**WORK ORDER**
What lines of the data below hold "wordt"? Show them.

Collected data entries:
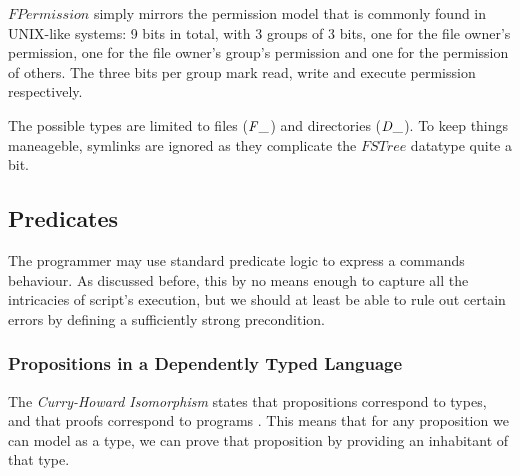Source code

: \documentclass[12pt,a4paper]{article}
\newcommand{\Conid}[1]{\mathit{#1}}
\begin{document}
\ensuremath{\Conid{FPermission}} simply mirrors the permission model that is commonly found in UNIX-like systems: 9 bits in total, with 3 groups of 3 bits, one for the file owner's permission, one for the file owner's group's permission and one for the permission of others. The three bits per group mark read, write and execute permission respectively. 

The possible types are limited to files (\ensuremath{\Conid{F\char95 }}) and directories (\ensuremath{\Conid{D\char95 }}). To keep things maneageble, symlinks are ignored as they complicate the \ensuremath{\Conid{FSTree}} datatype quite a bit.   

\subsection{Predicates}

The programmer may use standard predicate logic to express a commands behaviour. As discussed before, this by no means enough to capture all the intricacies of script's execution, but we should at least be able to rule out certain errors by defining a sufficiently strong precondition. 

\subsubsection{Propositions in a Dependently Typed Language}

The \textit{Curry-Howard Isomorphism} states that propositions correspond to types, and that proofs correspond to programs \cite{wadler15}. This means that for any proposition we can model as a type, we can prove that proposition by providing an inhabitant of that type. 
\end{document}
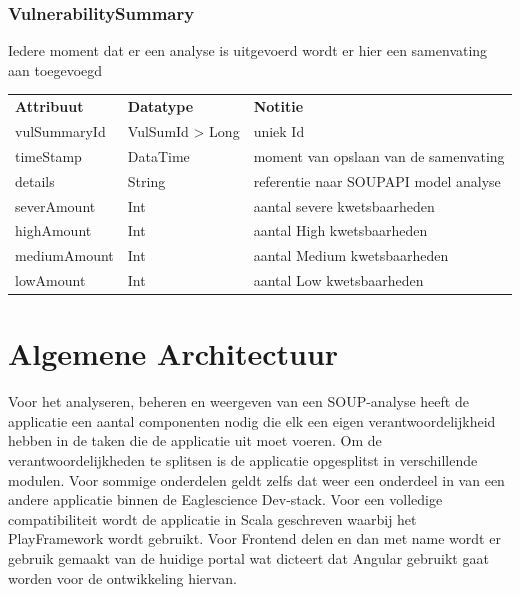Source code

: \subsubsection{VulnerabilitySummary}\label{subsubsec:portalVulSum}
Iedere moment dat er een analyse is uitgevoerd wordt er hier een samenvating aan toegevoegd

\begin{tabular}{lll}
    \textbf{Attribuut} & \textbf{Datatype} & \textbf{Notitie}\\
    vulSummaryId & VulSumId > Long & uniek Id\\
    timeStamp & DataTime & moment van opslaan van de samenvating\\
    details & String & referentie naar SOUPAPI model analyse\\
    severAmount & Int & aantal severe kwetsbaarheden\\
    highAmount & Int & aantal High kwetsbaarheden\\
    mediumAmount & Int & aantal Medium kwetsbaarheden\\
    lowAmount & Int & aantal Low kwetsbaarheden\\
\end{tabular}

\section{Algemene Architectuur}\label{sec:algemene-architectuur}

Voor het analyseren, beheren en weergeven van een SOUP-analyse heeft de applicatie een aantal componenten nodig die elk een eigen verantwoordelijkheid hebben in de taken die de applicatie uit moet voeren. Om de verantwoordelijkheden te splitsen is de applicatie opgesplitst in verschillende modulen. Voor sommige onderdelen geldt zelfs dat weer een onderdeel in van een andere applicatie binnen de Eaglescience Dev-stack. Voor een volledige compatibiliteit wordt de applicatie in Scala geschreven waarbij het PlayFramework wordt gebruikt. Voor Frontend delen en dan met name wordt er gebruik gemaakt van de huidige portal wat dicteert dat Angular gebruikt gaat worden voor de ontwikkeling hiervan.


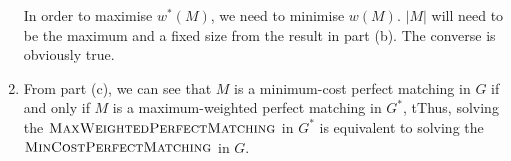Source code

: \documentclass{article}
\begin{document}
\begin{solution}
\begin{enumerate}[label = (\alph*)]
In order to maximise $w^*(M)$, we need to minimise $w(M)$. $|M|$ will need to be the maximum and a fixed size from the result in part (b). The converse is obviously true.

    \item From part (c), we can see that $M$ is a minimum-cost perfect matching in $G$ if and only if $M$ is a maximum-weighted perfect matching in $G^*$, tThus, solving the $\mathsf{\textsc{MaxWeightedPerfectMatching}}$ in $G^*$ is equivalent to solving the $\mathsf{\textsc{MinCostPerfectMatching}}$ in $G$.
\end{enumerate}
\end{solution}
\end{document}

**EXERCISE ANSWER**
Iedere moment dat er een analyse is uitgevoerd wordt er hier een samenvating aan toegevoegd
Voor het analyseren, beheren en weergeven van een SOUP-analyse heeft de applicatie een aantal componenten nodig die elk een eigen verantwoordelijkheid hebben in de taken die de applicatie uit moet voeren. Om de verantwoordelijkheden te splitsen is de applicatie opgesplitst in verschillende modulen. Voor sommige onderdelen geldt zelfs dat weer een onderdeel in van een andere applicatie binnen de Eaglescience Dev-stack. Voor een volledige compatibiliteit wordt de applicatie in Scala geschreven waarbij het PlayFramework wordt gebruikt. Voor Frontend delen en dan met name wordt er gebruik gemaakt van de huidige portal wat dicteert dat Angular gebruikt gaat worden voor de ontwikkeling hiervan.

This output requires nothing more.